HIKE BLOG

The Sweet Ephemeral

…you’re the author of your own story, honey, so take your time telling it. revise. revise, and revise some more. oh baby, be your own happy ending!

Rosetta Peters
Joy and sorrow are all of one piece, part of the sweet ephemeral of life.
Joy and sorrow are all of one piece, part of the sweet ephemeral of life.

These last few weeks, as Richard and I build a voice recording booth and I gently spread my wings to check the size of this new space in my life, I’ve felt the most hopeful I’ve been in months. I’m giving talks on my hikes. I’m writing and voicing. I’m playing my flute. Things are going to be ok.
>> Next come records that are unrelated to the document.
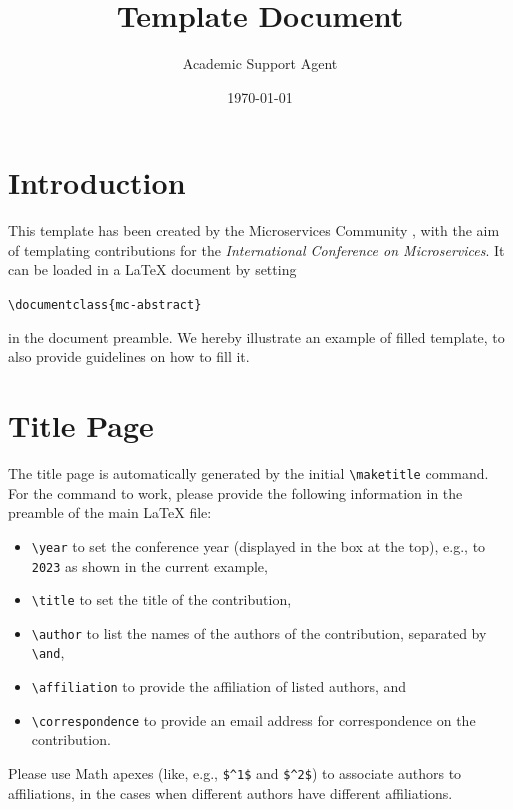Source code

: \documentclass{article}
\title{Template Document}
\author{Academic Support Agent}
\date{\today}
\begin{document}
\maketitle

\maketitle


\section{Introduction}
This template has been created by the Microservices Community \cite{MicroservicesCommunity}, with the aim of templating contributions for the \textit{International Conference on Microservices}. 
It can be loaded in a \LaTeX{} document by setting
\begin{center}
    \verb|\documentclass{mc-abstract}|
\end{center}
in the document preamble.
We hereby illustrate an example of filled template, to also provide guidelines on how to fill it.

\section{Title Page}
The title page is automatically generated by the initial \verb|\maketitle| command. For the command to work, please provide the following information in the preamble of the main \LaTeX{} file: 
\begin{itemize}
    \item \verb|\year| to set the conference year (displayed in the box at the top), e.g., to \verb|2023| as shown in the current example,
    \item \verb|\title| to set the title of the contribution,
    \item \verb|\author| to list the names of the authors of the contribution, separated by \verb|\and|, 
    \item \verb|\affiliation| to provide the affiliation of listed authors, and
    \item \verb|\correspondence| to provide an email address for correspondence on the contribution.
\end{itemize}
Please use Math apexes (like, e.g., \verb|$^1$| and \verb|$^2$|) to associate authors to affiliations, in the cases when different authors have different affiliations.
\end{document}
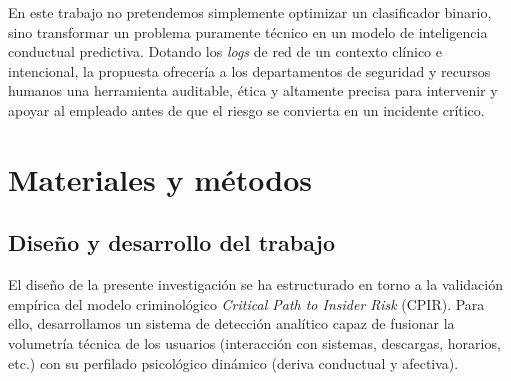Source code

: \documentclass[IB]{TFUOC}%
\begin{document}
\noindent En este trabajo no pretendemos simplemente optimizar un clasificador binario, sino transformar un problema puramente técnico en un modelo de inteligencia conductual predictiva. Dotando los \textit{logs} de red de un contexto clínico e intencional, la propuesta ofrecería a los departamentos de seguridad y recursos humanos una herramienta auditable, ética y altamente precisa para intervenir y apoyar al empleado antes de que el riesgo se convierta en un incidente crítico.



\chapter{Materiales y métodos}

\section{Diseño y desarrollo del trabajo} 
El diseño de la presente investigación se ha estructurado en torno a la validación empírica del modelo criminológico \textit{Critical Path to Insider Risk} (CPIR). Para ello, desarrollamos un sistema de detección analítico capaz de fusionar la volumetría técnica de los usuarios (interacción con sistemas, descargas, horarios, etc.) con su perfilado psicológico dinámico (deriva conductual y afectiva).
\end{document}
And then I go ahead and put myself out there. Just like my old self, I hosted a concert last week, microphone in hand in front of an audience, enthusiastically interviewing performers and trying to offer the concert a sense of flow and interest. I feet good. My jokes get a laugh, the performers give lovely insights and I hear myself sparklingly clear through the speakers assuming everyone else can too.

Never assume.

Afterwards, as the audience crowds towards the exits, one lovely man tells me he couldn’t always hear me. I apologize and assure him we’ll tweak it next time. Right behind him is another, shall-we-say “not so lovely” man, backing up the line so he can share his opinion on the topic. He takes not being able to hear me to a whole new level, pointing out I have no idea what I’m doing and his parting shot as he pushes out the door, “Next time, practice.”

Wouldn't it be radical if we showed gratitude for everything, even the yucky stuff?
Wouldn’t it be radical if we showed gratitude for everything, even the yucky stuff?

Let’s just pause here to thank the goddess he didn’t add “little lady” to the end of that piece of advice. I’m speechless, then angry, then a puddle of tears, my spirit shaken to the core as I shuffle up the hill to my home, feeling unskilled, irrelevant, pathetic.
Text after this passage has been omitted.